I think the point is not what actions one has to take at time T+1 to replace 
the disk, but rather whether at time T, when the failure first occurs, the 
system survives the failure or not.

> (1) how likely is it that a disk will fail without taking down the system
> (2) how likely is it that a disk will fail
> (3) how likely is it that a whole system will fail
>
> I would say that (2) is about 10% per year. I would say that (3) is
> about 1200% per year. It is therefore difficult to calculate (1), which
> is your protection scenario, since it doesn't show up very often in the
> stats!

I don't understand your math.  For one, percentage is measured from 0 to 100, 
not from 0 to 1200.  What is that, 12 twelve times 'absolute certainty' that 
something will occur ?
But besides that, I'd wager that from your list number (3) has, by far, the 
smallest chance of occurring. Choosing between (1) and (2) is more difficult, 
my experiences with IDE disks are definitely that it will take the system 
down, but that is very biased since I always used non-mirrored swap.
I sure can understand a system dying if it loses part of its memory...

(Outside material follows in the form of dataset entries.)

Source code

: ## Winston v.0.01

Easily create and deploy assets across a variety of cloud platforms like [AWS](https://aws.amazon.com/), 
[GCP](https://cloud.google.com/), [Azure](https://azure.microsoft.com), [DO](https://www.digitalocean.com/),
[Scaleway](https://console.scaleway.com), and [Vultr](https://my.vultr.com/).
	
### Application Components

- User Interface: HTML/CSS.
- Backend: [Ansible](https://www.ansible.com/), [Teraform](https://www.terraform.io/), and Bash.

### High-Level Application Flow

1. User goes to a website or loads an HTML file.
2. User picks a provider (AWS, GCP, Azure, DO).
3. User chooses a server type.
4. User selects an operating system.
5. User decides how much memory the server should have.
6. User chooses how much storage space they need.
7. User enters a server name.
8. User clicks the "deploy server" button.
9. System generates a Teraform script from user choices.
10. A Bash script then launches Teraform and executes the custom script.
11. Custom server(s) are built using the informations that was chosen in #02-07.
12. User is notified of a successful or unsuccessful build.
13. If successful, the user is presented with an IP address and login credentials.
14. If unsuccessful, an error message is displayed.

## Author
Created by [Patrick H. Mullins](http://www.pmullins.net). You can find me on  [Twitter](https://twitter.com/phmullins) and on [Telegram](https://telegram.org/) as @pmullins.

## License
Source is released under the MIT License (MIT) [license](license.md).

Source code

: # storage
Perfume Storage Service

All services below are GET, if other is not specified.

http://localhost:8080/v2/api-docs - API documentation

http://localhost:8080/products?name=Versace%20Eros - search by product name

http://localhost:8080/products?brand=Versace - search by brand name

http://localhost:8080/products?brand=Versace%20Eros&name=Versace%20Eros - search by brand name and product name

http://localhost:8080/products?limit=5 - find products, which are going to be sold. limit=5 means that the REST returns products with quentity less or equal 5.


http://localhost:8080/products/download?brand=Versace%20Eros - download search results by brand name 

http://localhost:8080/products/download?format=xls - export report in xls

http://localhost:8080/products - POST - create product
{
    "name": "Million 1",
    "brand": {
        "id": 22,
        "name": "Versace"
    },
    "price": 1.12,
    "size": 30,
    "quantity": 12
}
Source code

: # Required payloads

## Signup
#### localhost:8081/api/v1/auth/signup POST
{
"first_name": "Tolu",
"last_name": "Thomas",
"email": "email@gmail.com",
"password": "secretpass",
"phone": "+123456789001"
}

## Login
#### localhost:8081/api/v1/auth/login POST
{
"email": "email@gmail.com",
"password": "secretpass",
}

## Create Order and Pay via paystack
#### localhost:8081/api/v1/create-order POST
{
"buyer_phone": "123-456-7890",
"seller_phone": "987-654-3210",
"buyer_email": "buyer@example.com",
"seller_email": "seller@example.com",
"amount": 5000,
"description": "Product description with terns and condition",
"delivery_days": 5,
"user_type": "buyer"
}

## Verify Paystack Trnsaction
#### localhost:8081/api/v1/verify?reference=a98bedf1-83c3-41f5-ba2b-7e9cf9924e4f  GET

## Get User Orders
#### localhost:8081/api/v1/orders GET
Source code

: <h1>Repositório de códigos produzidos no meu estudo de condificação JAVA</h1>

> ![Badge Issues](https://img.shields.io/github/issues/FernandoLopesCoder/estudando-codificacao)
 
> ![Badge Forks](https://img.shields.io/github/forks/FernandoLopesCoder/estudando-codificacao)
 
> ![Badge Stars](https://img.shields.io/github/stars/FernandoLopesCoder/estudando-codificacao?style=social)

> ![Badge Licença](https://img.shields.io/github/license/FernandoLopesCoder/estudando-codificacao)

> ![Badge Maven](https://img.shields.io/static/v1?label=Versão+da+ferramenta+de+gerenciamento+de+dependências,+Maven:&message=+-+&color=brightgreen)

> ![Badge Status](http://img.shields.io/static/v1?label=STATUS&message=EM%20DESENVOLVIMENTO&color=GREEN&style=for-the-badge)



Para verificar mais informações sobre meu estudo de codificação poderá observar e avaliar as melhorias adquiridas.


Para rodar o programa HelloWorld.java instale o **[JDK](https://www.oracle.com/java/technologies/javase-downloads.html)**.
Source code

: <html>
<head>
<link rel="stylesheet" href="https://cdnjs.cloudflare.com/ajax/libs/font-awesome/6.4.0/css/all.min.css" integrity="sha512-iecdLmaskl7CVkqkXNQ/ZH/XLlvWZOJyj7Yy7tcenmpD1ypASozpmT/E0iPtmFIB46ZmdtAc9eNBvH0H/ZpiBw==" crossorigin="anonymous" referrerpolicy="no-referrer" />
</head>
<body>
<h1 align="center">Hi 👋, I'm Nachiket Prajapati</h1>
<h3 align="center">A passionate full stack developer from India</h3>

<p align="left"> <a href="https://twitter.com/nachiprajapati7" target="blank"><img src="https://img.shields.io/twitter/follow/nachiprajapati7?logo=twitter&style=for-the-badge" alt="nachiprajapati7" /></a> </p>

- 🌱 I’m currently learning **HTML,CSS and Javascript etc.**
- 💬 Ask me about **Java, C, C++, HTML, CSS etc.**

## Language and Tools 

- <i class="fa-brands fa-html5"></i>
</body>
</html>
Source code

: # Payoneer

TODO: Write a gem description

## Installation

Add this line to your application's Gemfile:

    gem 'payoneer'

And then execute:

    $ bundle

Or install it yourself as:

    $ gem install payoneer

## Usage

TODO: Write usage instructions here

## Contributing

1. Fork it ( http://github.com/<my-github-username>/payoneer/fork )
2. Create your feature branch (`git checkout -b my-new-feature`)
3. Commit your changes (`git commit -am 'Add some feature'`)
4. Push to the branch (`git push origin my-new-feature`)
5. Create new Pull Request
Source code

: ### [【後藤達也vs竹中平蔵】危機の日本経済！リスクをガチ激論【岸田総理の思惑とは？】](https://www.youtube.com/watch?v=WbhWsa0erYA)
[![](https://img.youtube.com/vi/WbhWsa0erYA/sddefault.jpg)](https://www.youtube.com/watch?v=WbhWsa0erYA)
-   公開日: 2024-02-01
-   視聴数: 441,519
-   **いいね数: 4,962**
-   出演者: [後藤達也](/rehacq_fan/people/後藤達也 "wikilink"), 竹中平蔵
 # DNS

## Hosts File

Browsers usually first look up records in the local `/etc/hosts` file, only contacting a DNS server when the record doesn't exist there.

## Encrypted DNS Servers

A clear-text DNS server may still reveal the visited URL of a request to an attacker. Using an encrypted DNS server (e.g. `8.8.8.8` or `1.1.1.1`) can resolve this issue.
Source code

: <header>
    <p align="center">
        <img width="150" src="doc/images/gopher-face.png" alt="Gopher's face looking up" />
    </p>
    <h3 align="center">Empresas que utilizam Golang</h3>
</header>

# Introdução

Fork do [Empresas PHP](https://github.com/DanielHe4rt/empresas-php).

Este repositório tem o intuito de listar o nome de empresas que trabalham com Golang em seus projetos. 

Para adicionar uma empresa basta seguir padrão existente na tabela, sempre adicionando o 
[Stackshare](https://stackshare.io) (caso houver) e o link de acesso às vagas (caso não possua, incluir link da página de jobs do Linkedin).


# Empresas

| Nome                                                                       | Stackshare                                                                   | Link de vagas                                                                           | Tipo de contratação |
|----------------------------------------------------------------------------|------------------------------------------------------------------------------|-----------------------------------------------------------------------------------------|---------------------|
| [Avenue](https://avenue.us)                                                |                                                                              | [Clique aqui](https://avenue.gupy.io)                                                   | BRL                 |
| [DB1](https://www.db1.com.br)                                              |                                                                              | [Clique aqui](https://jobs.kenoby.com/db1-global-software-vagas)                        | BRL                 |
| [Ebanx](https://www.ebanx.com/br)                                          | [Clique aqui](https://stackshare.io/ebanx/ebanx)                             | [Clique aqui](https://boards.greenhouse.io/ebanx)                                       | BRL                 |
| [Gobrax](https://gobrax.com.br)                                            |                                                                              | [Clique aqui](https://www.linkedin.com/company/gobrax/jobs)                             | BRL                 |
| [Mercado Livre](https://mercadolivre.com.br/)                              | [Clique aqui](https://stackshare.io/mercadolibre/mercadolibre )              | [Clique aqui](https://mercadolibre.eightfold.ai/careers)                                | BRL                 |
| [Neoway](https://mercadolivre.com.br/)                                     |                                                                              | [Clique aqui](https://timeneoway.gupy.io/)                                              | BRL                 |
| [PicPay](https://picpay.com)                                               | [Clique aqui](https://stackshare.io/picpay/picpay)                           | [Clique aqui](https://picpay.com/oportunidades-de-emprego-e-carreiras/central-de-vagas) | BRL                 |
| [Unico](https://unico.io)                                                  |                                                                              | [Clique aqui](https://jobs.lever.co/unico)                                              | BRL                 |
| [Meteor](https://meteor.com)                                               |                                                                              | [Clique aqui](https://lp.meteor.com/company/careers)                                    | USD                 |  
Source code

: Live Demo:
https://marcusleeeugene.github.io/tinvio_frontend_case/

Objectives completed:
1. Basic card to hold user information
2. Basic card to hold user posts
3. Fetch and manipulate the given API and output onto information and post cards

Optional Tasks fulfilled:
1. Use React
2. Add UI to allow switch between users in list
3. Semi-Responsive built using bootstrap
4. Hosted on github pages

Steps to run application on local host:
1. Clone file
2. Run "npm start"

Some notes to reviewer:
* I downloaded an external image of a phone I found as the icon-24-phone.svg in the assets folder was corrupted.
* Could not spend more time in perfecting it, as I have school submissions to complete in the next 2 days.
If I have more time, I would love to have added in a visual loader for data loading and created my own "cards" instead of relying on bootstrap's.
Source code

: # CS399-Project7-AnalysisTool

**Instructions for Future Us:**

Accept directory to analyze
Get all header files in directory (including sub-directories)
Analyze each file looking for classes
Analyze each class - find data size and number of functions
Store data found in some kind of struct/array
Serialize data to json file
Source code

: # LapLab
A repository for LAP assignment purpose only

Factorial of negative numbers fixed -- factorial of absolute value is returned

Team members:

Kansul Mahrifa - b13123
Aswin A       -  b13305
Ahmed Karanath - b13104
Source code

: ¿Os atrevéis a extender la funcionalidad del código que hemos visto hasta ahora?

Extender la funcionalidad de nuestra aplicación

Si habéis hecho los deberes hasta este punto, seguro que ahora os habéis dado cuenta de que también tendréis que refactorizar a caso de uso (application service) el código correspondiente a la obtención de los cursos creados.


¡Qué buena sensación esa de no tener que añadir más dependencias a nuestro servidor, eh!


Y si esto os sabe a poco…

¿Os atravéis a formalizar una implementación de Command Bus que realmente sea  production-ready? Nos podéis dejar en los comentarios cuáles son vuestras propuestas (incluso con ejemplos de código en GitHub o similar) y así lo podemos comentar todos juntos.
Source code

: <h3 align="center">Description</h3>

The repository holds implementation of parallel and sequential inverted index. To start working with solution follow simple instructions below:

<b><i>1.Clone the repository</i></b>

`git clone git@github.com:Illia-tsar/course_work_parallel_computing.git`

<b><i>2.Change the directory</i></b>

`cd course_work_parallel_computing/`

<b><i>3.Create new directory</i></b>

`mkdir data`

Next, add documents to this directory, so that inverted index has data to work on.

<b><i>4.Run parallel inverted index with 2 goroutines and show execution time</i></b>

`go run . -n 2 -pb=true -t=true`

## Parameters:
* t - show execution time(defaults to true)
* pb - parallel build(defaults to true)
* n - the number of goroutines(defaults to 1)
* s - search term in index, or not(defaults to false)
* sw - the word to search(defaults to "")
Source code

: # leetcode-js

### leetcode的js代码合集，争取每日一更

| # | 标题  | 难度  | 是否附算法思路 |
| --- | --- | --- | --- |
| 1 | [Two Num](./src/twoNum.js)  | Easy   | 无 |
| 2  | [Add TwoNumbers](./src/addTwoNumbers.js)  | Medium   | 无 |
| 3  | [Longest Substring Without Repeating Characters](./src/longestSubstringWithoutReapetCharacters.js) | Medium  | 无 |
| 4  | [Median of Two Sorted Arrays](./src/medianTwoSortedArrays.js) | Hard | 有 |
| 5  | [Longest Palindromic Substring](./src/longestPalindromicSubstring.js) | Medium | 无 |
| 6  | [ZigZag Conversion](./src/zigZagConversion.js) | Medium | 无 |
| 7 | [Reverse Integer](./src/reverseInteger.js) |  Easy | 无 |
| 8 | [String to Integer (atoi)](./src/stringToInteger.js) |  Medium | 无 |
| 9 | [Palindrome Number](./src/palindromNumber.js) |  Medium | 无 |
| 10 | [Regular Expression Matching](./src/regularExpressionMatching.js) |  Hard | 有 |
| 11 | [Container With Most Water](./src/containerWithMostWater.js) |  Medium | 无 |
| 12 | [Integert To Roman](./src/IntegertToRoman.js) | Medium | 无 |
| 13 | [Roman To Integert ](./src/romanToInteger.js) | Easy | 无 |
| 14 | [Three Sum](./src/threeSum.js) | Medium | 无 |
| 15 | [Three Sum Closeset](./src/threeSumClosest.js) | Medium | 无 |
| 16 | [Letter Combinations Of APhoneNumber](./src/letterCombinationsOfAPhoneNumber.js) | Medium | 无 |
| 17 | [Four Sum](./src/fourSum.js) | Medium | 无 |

> > ** A disk failing is the most common failure a system can have (IMO).

I fully agree.

> Not in my experience. See above. I'd say each disk has about a 10%
> failure expectation per year. Whereas I can guarantee that an
> unexpected  system failure will occur about once a month, on every
> important system.

Whoa !  What are you running, windows perhaps ?!? ;-)
No but seriously, joking aside, you have 12 system failures per year ?
I would not be alone in thinking that figure is VERY high.  My uptimes 
generally are in the three-digit range, and most *certainly* not in the low 
2-digit range. 

> If you think about it that is quite likely, since a system is by
> definition a complicated thing. And then it is subject to all kinds of
> horrible outside influences, like people rewiring the server room in
> order to reroute cables under the floor instead of through he ceiling,
> and the maintenance people spraying the building with insecticide,
> everywhere, or just "turning off the electricity in order to test it"
> (that happens about four times a year here - hey, I remember when they
> tested the giant UPS by turning off the electricity! Wrong switch.
> Bummer).

If you have building maintenance people and other random staff that can access 
your server room unattended and unmonitored, you have far worse problems than 
making decicions about raid lavels.  IMNSHO.   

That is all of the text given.